Exercise requirements:
Copy nothing but the text: repeat each entry exactly and drop the images.

Supplied information:

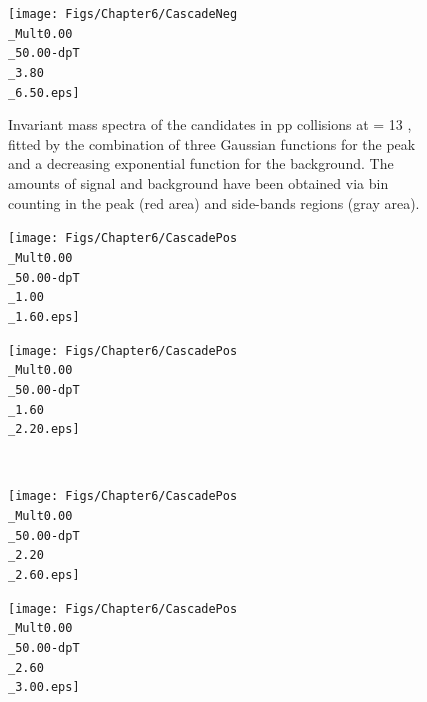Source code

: \begin{figure}[!p]
\begin{minipage}[t]{.5\textwidth}
        \texttt{[image: Figs/Chapter6/CascadeNeg\\\_Mult0.00\\\_50.00-dpT\\\_3.80\\\_6.50.eps]}
    \end{minipage}
    \hfill
\caption{Invariant mass spectra of the \rmOmegaM candidates in pp collisions at \sqrtS = 13 \tev, fitted by the combination of three Gaussian functions for the peak and a decreasing exponential function for the background. The amounts of signal and background have been obtained via bin counting in the peak (red area) and side-bands regions (gray area).}
	\label{fig:InvMassOmegaMinusVsPt}
\end{figure}

\begin{figure}[!p]
	\begin{minipage}[t]{.5\textwidth}
        \hspace*{-1.5cm}
        \texttt{[image: Figs/Chapter6/CascadePos\\\_Mult0.00\\\_50.00-dpT\\\_1.00\\\_1.60.eps]}
    \end{minipage}
    \hfill
    \begin{minipage}[t]{.5\textwidth}
        \hspace*{.5cm}
        \texttt{[image: Figs/Chapter6/CascadePos\\\_Mult0.00\\\_50.00-dpT\\\_1.60\\\_2.20.eps]}
    \end{minipage}\\
    \begin{minipage}[t]{.5\textwidth}
        \hspace*{-1.5cm}
        \texttt{[image: Figs/Chapter6/CascadePos\\\_Mult0.00\\\_50.00-dpT\\\_2.20\\\_2.60.eps]}
    \end{minipage}
    \hfill
    \begin{minipage}[t]{.5\textwidth}
        \hspace*{.5cm}
        \texttt{[image: Figs/Chapter6/CascadePos\\\_Mult0.00\\\_50.00-dpT\\\_2.60\\\_3.00.eps]}

\end{minipage}
\end{figure}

Result:
Source code

: \begin{figure}[!p]
\begin{minipage}[t]{.5\textwidth}
        \texttt{[image: Figs/Chapter6/CascadeNeg\\\_Mult0.00\\\_50.00-dpT\\\_3.80\\\_6.50.eps]}
    \end{minipage}
    \hfill
\caption{Invariant mass spectra of the \rmOmegaM candidates in pp collisions at \sqrtS = 13 \tev, fitted by the combination of three Gaussian functions for the peak and a decreasing exponential function for the background. The amounts of signal and background have been obtained via bin counting in the peak (red area) and side-bands regions (gray area).}
	\label{fig:InvMassOmegaMinusVsPt}
\end{figure}

\begin{figure}[!p]
	\begin{minipage}[t]{.5\textwidth}
        \hspace*{-1.5cm}
        \texttt{[image: Figs/Chapter6/CascadePos\\\_Mult0.00\\\_50.00-dpT\\\_1.00\\\_1.60.eps]}
    \end{minipage}
    \hfill
    \begin{minipage}[t]{.5\textwidth}
        \hspace*{.5cm}
        \texttt{[image: Figs/Chapter6/CascadePos\\\_Mult0.00\\\_50.00-dpT\\\_1.60\\\_2.20.eps]}
    \end{minipage}\\
    \begin{minipage}[t]{.5\textwidth}
        \hspace*{-1.5cm}
        \texttt{[image: Figs/Chapter6/CascadePos\\\_Mult0.00\\\_50.00-dpT\\\_2.20\\\_2.60.eps]}
    \end{minipage}
    \hfill
    \begin{minipage}[t]{.5\textwidth}
        \hspace*{.5cm}
        \texttt{[image: Figs/Chapter6/CascadePos\\\_Mult0.00\\\_50.00-dpT\\\_2.60\\\_3.00.eps]}

\end{minipage}
\end{figure}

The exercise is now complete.